Archive
Restitution

V&A sends stolen monstrance on long-term loan to Spain

The 16th-century silver object had been taken from a church in Toro in 1890

In an unusual move, the Victoria and Albert Museum (V&A) has returned on loan a treasure which was stolen from a church in Toro, in northern Spain. The silver custodia, a monstrance displaying the host, was commissioned in 1538 for the Collegiate Church of Sta Mariá La Mayor. Made by Toro goldsmith Juan Gago Díez, it is engraved with the bishop’s coat of arms and always formed an important part of the church’s treasury.

The richly decorated custodia was stolen on the night of 25 November 1890. It bears a French import mark, showing that it had arrived there by 1893. By 1928 it belonged to Swiss collector Alfred Rütschi, when he exhibited it in Zurich, and it was sold as part of his collection at a Fisher auction in Lucerne in 1931. The custodia was then bought by Walter Hildburgh, an American collector in London, who loaned it to the V&A. He bequeathed it to the museum in 1956. At this point it had not been linked to the stolen Toro treasure.

In 1988 the V&A’s custodia was first identified by Spanish heritage commissioner José Navarro Talegón, although the museum was not informed until it received a letter from the mayor of Toro in 1999.

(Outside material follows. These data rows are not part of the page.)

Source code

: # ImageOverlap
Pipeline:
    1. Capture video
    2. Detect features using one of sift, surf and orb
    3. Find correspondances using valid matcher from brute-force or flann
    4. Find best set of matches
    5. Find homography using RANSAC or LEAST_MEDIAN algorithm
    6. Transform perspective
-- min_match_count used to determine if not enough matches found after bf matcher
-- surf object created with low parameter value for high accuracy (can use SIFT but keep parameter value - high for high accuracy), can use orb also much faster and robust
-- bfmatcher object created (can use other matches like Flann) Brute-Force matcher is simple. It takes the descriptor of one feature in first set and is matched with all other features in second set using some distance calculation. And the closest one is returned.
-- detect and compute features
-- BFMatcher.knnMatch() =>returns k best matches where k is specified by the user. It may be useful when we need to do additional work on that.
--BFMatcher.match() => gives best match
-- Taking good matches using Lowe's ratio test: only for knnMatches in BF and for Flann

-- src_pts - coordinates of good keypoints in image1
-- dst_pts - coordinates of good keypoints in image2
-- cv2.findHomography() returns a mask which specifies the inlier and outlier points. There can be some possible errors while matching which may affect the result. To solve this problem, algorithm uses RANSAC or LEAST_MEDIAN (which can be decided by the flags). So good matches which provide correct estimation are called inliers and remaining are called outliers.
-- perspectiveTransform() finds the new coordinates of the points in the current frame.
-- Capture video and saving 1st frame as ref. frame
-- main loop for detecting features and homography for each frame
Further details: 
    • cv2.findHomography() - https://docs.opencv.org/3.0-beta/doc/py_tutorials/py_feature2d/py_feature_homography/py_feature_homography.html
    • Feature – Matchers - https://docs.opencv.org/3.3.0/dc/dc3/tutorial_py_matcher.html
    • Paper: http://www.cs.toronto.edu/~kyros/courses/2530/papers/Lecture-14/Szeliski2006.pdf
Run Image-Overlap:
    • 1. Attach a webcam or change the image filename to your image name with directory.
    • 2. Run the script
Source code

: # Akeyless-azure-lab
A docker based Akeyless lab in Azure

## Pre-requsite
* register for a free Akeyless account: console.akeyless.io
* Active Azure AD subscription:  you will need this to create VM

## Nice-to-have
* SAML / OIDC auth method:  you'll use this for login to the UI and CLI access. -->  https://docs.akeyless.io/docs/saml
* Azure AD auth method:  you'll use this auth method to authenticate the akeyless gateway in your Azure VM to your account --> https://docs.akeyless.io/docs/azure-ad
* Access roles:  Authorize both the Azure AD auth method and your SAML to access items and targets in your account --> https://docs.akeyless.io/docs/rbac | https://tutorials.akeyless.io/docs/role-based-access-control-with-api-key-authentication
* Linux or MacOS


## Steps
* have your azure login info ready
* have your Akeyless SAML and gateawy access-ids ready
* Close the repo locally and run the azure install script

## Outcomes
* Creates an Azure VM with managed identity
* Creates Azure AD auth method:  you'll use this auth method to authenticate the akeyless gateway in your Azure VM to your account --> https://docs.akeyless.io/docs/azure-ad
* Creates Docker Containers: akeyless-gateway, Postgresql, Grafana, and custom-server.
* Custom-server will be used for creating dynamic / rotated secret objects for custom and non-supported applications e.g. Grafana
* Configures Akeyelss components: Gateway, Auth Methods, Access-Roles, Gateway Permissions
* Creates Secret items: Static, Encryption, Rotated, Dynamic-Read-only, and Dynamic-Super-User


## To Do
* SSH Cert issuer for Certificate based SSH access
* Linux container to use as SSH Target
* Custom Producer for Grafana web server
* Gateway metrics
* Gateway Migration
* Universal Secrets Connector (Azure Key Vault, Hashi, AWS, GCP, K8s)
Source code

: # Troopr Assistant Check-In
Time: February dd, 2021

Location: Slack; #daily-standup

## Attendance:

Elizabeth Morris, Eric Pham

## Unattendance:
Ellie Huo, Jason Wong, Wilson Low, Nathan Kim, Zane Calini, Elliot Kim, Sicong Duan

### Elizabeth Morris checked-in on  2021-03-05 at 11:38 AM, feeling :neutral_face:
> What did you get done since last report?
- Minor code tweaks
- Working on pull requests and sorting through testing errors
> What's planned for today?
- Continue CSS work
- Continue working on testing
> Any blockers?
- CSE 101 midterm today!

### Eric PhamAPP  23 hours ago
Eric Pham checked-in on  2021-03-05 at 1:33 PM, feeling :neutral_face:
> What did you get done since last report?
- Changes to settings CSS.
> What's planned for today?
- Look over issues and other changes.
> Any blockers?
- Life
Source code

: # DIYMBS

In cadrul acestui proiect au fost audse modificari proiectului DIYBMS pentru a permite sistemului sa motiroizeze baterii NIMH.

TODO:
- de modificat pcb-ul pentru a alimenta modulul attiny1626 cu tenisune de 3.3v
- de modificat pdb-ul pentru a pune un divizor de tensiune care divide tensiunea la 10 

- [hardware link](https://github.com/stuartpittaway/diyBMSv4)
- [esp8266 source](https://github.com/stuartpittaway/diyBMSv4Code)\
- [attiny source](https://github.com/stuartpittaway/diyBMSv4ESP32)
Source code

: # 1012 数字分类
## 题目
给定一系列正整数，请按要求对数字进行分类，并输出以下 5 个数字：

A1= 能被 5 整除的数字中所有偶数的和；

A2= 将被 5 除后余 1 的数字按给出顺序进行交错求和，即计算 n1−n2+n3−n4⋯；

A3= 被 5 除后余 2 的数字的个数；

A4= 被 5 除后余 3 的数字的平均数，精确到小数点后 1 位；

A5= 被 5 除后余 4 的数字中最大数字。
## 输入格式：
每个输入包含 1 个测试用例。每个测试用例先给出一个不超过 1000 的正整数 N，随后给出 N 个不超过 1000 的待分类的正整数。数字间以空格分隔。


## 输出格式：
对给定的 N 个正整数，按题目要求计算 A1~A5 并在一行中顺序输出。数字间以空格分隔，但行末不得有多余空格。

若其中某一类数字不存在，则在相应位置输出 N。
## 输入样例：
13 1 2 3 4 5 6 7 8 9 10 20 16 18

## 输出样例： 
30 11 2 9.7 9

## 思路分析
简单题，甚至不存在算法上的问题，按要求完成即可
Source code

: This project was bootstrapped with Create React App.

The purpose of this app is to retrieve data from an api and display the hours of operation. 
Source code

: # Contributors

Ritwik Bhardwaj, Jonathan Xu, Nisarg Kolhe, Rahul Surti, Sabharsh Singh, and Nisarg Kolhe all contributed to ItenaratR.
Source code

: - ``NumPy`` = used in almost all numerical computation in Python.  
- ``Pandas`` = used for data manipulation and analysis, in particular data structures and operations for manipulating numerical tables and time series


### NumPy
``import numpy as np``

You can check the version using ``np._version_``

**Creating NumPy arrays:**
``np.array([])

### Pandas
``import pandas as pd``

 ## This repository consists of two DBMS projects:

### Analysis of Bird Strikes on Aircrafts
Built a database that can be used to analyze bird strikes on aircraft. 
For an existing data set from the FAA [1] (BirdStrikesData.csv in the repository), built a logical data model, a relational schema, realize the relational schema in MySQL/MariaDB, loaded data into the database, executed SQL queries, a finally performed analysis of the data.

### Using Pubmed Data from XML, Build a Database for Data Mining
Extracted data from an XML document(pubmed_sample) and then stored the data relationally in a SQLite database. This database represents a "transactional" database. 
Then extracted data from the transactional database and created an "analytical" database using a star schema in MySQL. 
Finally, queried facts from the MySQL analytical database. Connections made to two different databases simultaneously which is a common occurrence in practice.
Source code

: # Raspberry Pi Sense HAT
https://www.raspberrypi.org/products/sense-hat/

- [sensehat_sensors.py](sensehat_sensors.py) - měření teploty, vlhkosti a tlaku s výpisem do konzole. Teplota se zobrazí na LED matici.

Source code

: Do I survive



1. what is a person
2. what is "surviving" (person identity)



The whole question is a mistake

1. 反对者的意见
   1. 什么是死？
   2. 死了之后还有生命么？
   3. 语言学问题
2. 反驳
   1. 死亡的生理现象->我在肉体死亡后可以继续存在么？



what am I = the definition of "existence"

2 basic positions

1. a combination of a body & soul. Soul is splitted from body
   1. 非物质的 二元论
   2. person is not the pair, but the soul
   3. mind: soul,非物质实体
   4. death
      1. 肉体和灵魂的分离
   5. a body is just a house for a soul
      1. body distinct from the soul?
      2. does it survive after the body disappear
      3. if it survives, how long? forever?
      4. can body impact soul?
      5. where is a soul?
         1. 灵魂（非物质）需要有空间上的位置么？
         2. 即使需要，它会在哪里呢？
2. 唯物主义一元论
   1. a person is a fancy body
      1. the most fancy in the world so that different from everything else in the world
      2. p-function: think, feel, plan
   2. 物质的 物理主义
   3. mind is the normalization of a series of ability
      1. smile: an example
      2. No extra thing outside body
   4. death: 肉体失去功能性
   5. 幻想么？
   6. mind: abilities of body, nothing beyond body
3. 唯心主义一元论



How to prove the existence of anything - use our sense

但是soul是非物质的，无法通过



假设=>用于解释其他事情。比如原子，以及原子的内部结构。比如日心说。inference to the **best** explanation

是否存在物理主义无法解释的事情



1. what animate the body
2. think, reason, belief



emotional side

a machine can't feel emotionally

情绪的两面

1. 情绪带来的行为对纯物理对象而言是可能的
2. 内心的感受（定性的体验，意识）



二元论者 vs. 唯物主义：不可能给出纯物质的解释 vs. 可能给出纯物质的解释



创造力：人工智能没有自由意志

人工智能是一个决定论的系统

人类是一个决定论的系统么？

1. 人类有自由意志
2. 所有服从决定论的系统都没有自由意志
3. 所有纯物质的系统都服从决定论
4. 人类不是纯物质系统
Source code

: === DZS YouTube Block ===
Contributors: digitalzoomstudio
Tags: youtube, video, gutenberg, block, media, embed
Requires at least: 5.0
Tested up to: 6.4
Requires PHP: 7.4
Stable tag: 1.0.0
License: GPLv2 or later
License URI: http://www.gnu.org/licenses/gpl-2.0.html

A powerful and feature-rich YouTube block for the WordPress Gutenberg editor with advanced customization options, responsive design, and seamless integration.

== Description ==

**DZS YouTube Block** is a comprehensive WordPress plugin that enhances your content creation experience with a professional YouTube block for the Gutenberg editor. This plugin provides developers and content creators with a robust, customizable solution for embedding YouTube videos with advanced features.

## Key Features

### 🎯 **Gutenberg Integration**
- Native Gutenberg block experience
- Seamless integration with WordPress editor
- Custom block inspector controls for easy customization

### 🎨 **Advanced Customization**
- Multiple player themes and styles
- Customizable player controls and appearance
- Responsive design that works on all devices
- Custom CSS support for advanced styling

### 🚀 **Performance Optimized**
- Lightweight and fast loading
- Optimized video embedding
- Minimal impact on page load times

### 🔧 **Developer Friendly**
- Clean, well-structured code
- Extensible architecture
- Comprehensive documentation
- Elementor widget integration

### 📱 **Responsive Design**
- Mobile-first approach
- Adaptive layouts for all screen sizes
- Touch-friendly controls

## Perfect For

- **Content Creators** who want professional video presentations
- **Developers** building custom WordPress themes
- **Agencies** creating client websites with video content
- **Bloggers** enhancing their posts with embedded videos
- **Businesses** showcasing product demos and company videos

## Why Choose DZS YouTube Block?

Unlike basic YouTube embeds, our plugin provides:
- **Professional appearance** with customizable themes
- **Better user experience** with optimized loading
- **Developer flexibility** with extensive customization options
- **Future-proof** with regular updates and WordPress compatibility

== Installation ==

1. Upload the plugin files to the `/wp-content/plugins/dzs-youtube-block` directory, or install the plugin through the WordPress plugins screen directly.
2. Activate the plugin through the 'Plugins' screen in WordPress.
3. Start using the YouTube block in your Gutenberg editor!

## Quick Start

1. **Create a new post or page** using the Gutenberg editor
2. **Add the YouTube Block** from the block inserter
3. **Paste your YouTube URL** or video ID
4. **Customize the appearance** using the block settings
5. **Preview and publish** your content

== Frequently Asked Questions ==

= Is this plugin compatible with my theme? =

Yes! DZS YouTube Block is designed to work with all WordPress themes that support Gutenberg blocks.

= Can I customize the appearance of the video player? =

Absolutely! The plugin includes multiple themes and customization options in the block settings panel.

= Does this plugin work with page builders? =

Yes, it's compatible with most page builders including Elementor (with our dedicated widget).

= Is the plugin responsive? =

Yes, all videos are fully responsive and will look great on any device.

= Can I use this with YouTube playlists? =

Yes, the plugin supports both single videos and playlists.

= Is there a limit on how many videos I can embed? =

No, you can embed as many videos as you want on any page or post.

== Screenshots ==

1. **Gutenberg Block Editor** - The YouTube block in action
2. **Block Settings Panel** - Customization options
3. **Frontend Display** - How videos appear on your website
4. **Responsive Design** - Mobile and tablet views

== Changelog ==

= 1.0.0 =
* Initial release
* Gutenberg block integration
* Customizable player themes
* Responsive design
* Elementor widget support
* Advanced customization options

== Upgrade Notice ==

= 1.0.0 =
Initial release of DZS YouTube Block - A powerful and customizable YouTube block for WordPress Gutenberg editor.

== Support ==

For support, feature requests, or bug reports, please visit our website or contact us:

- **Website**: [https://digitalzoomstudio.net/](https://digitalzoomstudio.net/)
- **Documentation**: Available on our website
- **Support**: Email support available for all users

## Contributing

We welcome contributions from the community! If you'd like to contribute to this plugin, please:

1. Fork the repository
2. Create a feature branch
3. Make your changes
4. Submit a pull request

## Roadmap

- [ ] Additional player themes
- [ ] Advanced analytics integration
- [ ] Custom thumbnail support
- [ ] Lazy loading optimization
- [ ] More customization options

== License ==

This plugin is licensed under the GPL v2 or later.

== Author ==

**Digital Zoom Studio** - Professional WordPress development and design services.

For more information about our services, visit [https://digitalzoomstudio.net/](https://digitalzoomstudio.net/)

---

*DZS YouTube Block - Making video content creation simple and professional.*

Following formal requests from the mayor and the Bishop of Zamora, the V&A decided to offer the custodia on loan to the Collegiate Church, initially for three years, although the period can be extended.

The V&A is not permitted to deaccession objects of this kind, so permanent restitution could not be considered. An assurance was received from the Spanish authorities that a formal restitution claim will not be made.

Although a custodia is normally carried in procession on the feast day of Corpus Christi, this will not be permitted under the loan arrangement. The V&A custodia was returned this summer and is now on display in the sacristy of Toro’s Collegiate Church.